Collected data
# # # # #

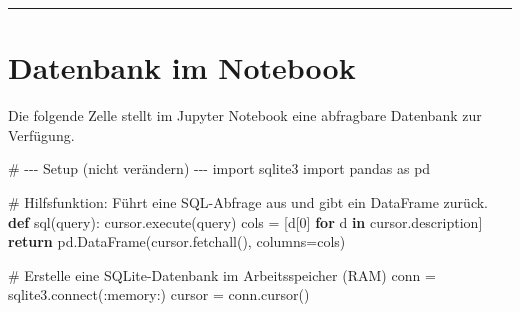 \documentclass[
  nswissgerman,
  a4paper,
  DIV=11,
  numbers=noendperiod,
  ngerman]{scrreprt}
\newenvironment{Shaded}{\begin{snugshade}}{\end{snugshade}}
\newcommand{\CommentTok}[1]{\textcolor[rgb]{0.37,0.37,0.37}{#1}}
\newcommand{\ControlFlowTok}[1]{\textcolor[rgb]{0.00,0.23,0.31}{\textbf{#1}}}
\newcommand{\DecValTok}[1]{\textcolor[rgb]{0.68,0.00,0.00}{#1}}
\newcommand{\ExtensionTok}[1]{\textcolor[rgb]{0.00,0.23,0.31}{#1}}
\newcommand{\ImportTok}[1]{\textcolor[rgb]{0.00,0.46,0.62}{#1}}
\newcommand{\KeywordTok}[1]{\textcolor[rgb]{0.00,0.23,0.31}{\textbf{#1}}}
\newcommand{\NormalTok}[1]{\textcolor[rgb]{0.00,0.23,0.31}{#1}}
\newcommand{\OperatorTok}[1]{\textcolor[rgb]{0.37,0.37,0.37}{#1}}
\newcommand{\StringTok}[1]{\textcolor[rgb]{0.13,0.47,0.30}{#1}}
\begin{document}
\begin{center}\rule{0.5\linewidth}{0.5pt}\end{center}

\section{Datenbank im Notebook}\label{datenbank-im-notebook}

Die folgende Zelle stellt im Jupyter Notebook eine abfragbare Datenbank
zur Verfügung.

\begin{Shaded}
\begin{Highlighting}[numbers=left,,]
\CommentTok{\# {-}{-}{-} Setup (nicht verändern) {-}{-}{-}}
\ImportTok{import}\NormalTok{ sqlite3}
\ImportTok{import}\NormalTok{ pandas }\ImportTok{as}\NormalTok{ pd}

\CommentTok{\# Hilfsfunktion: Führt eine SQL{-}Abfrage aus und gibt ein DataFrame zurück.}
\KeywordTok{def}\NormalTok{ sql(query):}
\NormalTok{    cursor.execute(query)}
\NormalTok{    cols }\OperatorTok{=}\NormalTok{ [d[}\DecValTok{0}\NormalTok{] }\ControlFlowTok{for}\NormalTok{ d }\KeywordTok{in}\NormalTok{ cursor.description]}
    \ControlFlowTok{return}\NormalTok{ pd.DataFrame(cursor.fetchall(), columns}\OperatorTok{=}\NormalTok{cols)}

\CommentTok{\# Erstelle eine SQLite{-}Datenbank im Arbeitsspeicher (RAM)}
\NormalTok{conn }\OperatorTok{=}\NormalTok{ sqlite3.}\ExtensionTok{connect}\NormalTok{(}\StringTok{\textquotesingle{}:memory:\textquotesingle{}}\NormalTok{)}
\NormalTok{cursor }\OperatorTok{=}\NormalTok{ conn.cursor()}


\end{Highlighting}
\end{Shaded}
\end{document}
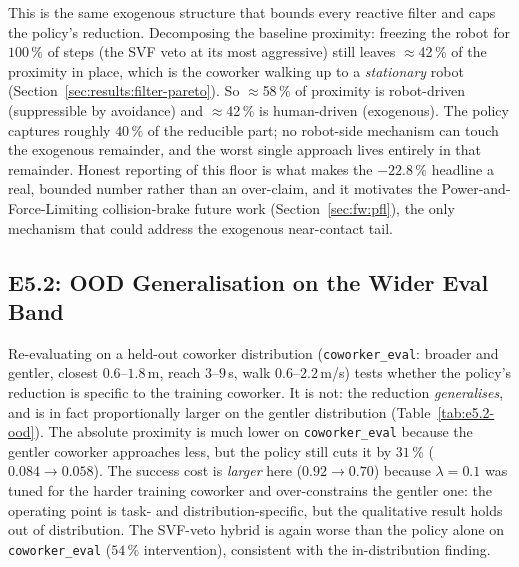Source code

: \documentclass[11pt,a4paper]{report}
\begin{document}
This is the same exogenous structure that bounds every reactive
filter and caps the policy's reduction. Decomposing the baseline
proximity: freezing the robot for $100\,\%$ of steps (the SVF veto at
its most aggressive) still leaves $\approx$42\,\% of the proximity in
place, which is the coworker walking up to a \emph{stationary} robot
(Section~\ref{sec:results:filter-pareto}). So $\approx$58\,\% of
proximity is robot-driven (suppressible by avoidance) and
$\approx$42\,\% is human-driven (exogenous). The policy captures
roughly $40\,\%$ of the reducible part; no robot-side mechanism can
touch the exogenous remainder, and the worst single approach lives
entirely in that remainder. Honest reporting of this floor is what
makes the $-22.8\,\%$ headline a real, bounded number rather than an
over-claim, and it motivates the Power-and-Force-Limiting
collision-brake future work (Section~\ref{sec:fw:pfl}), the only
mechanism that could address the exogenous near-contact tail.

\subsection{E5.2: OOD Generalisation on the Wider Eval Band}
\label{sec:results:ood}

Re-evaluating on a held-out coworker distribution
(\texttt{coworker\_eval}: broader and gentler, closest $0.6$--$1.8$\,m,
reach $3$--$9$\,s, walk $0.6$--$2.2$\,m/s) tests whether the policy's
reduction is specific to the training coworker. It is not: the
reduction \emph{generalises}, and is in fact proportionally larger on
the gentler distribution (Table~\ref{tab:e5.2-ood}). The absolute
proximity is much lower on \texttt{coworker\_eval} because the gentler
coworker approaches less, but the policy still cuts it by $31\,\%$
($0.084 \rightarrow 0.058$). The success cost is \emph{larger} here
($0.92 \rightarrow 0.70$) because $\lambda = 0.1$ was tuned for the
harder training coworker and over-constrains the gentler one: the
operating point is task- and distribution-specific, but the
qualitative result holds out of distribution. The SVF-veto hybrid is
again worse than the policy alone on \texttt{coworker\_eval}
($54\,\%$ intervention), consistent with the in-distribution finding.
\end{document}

# # # # #

WHAT YOU SHOULD DO:
Print the records again exactly, without the pictures.

SOLUTION FOR THIS EXERCISE:
 \documentclass[
  nswissgerman,
  a4paper,
  DIV=11,
  numbers=noendperiod,
  ngerman]{scrreprt}
\newenvironment{Shaded}{\begin{snugshade}}{\end{snugshade}}
\newcommand{\CommentTok}[1]{\textcolor[rgb]{0.37,0.37,0.37}{#1}}
\newcommand{\ControlFlowTok}[1]{\textcolor[rgb]{0.00,0.23,0.31}{\textbf{#1}}}
\newcommand{\DecValTok}[1]{\textcolor[rgb]{0.68,0.00,0.00}{#1}}
\newcommand{\ExtensionTok}[1]{\textcolor[rgb]{0.00,0.23,0.31}{#1}}
\newcommand{\ImportTok}[1]{\textcolor[rgb]{0.00,0.46,0.62}{#1}}
\newcommand{\KeywordTok}[1]{\textcolor[rgb]{0.00,0.23,0.31}{\textbf{#1}}}
\newcommand{\NormalTok}[1]{\textcolor[rgb]{0.00,0.23,0.31}{#1}}
\newcommand{\OperatorTok}[1]{\textcolor[rgb]{0.37,0.37,0.37}{#1}}
\newcommand{\StringTok}[1]{\textcolor[rgb]{0.13,0.47,0.30}{#1}}
\begin{document}
\begin{center}\rule{0.5\linewidth}{0.5pt}\end{center}

\section{Datenbank im Notebook}\label{datenbank-im-notebook}

Die folgende Zelle stellt im Jupyter Notebook eine abfragbare Datenbank
zur Verfügung.

\begin{Shaded}
\begin{Highlighting}[numbers=left,,]
\CommentTok{\# {-}{-}{-} Setup (nicht verändern) {-}{-}{-}}
\ImportTok{import}\NormalTok{ sqlite3}
\ImportTok{import}\NormalTok{ pandas }\ImportTok{as}\NormalTok{ pd}

\CommentTok{\# Hilfsfunktion: Führt eine SQL{-}Abfrage aus und gibt ein DataFrame zurück.}
\KeywordTok{def}\NormalTok{ sql(query):}
\NormalTok{    cursor.execute(query)}
\NormalTok{    cols }\OperatorTok{=}\NormalTok{ [d[}\DecValTok{0}\NormalTok{] }\ControlFlowTok{for}\NormalTok{ d }\KeywordTok{in}\NormalTok{ cursor.description]}
    \ControlFlowTok{return}\NormalTok{ pd.DataFrame(cursor.fetchall(), columns}\OperatorTok{=}\NormalTok{cols)}

\CommentTok{\# Erstelle eine SQLite{-}Datenbank im Arbeitsspeicher (RAM)}
\NormalTok{conn }\OperatorTok{=}\NormalTok{ sqlite3.}\ExtensionTok{connect}\NormalTok{(}\StringTok{\textquotesingle{}:memory:\textquotesingle{}}\NormalTok{)}
\NormalTok{cursor }\OperatorTok{=}\NormalTok{ conn.cursor()}


\end{Highlighting}
\end{Shaded}
\end{document}
Source code

: \documentclass[11pt,a4paper]{report}
\begin{document}
This is the same exogenous structure that bounds every reactive
filter and caps the policy's reduction. Decomposing the baseline
proximity: freezing the robot for $100\,\%$ of steps (the SVF veto at
its most aggressive) still leaves $\approx$42\,\% of the proximity in
place, which is the coworker walking up to a \emph{stationary} robot
(Section~\ref{sec:results:filter-pareto}). So $\approx$58\,\% of
proximity is robot-driven (suppressible by avoidance) and
$\approx$42\,\% is human-driven (exogenous). The policy captures
roughly $40\,\%$ of the reducible part; no robot-side mechanism can
touch the exogenous remainder, and the worst single approach lives
entirely in that remainder. Honest reporting of this floor is what
makes the $-22.8\,\%$ headline a real, bounded number rather than an
over-claim, and it motivates the Power-and-Force-Limiting
collision-brake future work (Section~\ref{sec:fw:pfl}), the only
mechanism that could address the exogenous near-contact tail.

\subsection{E5.2: OOD Generalisation on the Wider Eval Band}
\label{sec:results:ood}

Re-evaluating on a held-out coworker distribution
(\texttt{coworker\_eval}: broader and gentler, closest $0.6$--$1.8$\,m,
reach $3$--$9$\,s, walk $0.6$--$2.2$\,m/s) tests whether the policy's
reduction is specific to the training coworker. It is not: the
reduction \emph{generalises}, and is in fact proportionally larger on
the gentler distribution (Table~\ref{tab:e5.2-ood}). The absolute
proximity is much lower on \texttt{coworker\_eval} because the gentler
coworker approaches less, but the policy still cuts it by $31\,\%$
($0.084 \rightarrow 0.058$). The success cost is \emph{larger} here
($0.92 \rightarrow 0.70$) because $\lambda = 0.1$ was tuned for the
harder training coworker and over-constrains the gentler one: the
operating point is task- and distribution-specific, but the
qualitative result holds out of distribution. The SVF-veto hybrid is
again worse than the policy alone on \texttt{coworker\_eval}
($54\,\%$ intervention), consistent with the in-distribution finding.
\end{document}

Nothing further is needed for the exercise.